L’exécutif ne semble cependant pas tabler sur une telle option, le chef de l’État ayant clairement affirmé lundi devant les principaux dirigeants de l’UMP qu’il n’était « pas question de sortir [du nucléaire] ». Au contraire, la catastrophe japonaise donnerait raison à la technologie française qui, bien que plus chère que ses concurrentes, serait « dix fois plus sûre ». On se rappelle à cet égard la déconfiture qu’avait connue à la fin de l’année 2009 le consortium composé entre autres par EDF et Areva à Abu Dhabi. Le marché fut alors remporté par le coréen Kepco, principalement dit-on parce que son offre était plus abordable que les coûteux réacteurs EPR français de troisième génération.

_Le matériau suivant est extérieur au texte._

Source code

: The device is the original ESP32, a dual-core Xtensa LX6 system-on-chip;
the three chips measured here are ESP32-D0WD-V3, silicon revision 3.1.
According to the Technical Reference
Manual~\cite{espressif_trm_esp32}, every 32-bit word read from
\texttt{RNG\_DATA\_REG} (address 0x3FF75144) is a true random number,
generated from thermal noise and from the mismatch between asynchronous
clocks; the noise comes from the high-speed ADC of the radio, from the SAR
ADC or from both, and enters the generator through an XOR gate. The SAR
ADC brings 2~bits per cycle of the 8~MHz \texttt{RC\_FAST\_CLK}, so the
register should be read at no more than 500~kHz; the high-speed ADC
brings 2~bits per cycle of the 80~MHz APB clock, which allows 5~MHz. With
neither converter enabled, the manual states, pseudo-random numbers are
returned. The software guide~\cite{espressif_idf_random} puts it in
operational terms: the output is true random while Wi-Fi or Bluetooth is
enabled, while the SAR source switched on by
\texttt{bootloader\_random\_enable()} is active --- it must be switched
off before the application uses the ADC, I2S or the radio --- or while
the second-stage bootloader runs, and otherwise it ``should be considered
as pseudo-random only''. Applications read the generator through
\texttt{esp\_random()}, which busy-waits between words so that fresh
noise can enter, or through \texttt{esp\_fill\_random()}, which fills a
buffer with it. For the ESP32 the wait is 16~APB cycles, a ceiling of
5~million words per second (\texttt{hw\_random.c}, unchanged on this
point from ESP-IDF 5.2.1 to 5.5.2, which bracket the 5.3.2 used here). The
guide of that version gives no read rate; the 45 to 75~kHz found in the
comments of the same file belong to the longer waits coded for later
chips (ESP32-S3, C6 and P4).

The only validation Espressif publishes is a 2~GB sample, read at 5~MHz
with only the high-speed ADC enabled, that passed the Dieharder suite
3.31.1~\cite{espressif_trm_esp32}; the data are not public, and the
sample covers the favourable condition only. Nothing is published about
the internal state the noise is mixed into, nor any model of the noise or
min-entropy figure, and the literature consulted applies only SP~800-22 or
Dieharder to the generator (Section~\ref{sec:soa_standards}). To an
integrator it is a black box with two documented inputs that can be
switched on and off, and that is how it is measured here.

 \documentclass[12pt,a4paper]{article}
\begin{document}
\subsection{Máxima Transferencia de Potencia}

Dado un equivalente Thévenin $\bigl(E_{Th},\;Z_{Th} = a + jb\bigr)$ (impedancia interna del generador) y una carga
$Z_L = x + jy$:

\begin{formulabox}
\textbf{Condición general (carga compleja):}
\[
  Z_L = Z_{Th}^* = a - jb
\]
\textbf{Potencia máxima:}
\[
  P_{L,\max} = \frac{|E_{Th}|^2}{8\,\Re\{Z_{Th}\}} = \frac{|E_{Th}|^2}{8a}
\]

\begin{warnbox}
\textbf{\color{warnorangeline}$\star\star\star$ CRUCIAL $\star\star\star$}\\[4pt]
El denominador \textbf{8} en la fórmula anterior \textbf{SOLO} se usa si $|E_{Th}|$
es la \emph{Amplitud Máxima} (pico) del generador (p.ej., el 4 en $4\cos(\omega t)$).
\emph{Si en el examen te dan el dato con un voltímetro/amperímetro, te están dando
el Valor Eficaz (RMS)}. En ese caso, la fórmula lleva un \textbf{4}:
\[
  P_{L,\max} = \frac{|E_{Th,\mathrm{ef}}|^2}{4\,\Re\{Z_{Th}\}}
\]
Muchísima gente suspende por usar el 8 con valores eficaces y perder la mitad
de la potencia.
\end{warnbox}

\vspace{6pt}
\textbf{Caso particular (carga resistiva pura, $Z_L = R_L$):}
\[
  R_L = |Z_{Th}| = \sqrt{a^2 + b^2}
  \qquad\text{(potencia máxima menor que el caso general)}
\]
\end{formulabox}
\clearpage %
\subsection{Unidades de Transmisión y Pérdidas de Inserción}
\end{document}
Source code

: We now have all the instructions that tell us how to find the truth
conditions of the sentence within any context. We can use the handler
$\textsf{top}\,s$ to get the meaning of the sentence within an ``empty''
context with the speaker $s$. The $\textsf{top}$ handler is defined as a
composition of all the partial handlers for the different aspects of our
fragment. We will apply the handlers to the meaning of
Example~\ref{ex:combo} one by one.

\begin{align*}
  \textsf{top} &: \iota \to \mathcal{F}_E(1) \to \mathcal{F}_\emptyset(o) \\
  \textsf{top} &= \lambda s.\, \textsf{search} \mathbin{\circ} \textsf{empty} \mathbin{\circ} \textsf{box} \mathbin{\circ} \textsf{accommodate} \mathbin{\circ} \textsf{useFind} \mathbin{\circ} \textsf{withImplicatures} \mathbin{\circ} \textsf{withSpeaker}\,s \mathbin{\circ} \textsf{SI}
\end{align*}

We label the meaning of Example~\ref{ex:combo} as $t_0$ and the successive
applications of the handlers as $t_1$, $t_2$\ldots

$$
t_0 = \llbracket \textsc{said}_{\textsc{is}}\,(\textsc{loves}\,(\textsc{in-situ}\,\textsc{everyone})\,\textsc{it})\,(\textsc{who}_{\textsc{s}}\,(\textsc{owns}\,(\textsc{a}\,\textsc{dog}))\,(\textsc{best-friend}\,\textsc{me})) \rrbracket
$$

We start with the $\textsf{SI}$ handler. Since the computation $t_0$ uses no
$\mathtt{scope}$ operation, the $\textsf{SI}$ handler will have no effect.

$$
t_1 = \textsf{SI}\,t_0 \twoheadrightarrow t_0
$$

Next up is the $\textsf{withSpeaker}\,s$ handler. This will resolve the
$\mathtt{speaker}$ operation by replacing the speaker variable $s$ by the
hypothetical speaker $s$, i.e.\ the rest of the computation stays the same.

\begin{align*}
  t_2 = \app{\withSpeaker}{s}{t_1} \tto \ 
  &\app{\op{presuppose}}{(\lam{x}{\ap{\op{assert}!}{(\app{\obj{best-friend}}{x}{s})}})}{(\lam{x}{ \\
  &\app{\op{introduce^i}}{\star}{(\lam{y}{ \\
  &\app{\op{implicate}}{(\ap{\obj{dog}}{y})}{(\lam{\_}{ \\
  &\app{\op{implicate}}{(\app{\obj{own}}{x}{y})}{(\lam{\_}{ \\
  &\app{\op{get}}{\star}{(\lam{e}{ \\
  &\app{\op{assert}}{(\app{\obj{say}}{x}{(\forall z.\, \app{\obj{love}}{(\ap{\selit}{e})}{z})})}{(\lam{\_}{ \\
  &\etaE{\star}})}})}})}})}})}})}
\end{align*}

L’opposition est moins unanime mais reste de façon générale favorable au nucléaire. Le Parti socialiste, en la personne de Martine Aubry, a néanmoins réclamé qu’un « audit » de sécurité soit effectué pour chacune des centrales. Il est vrai que si la France n’est pas aussi exposée aux séismes et aux raz-de-marée que le Japon, certains de ses réacteurs sont situés sur des zones à risque. Le premier ministre a accédé à cette demande et ajouté que les résultats de l’enquête seraient rendus « intégralement publics ». Les autorités nationales de sûreté nucléaire de l’Union européenne et les industries du secteur se sont au demeurant mises d’accord mardi, sous l’impulsion de l’Autriche et du commissaire européen à l’Énergie Günther Oettinger, pour soumettre les cent cinquante-trois réacteurs présents sur le territoire de l’UE à des tests de résistance.
Ce soin particulier accordé à la transparence, qui se traduit également par la mise en ligne des mesures de radioactivité sur le site www.mesure-radioactivite.fr, fait écho à l’attitude des autorités françaises au moment de l’explosion de Tchernobyl. Elles s’étaient alors plongées dans un profond déni, allant jusqu’à tenter de convaincre que le nuage radioactif s’était arrêté aux frontières du pays contre toute vérité scientifique. Si des progrès ont entretemps été enregistrés en la matière, notamment par la création de l’Autorité de sûreté nucléaire (ASN) ‒ un organe indépendant ‒, on remarquera que le Japon est aujourd’hui en proie à de semblables polémiques, que ce soit autour de son gouvernement ou de Tepco, l’opérateur de la centrale de Fukushima. Au-delà des considérations techniques portant sur la sûreté des installations, les leçons à tirer de ce drame ne pourront pas faire l’économie de la question de l’équilibre à déterminer entre devoir d’information du public et nécessité d’éviter une panique dommageable aux populations elles-mêmes.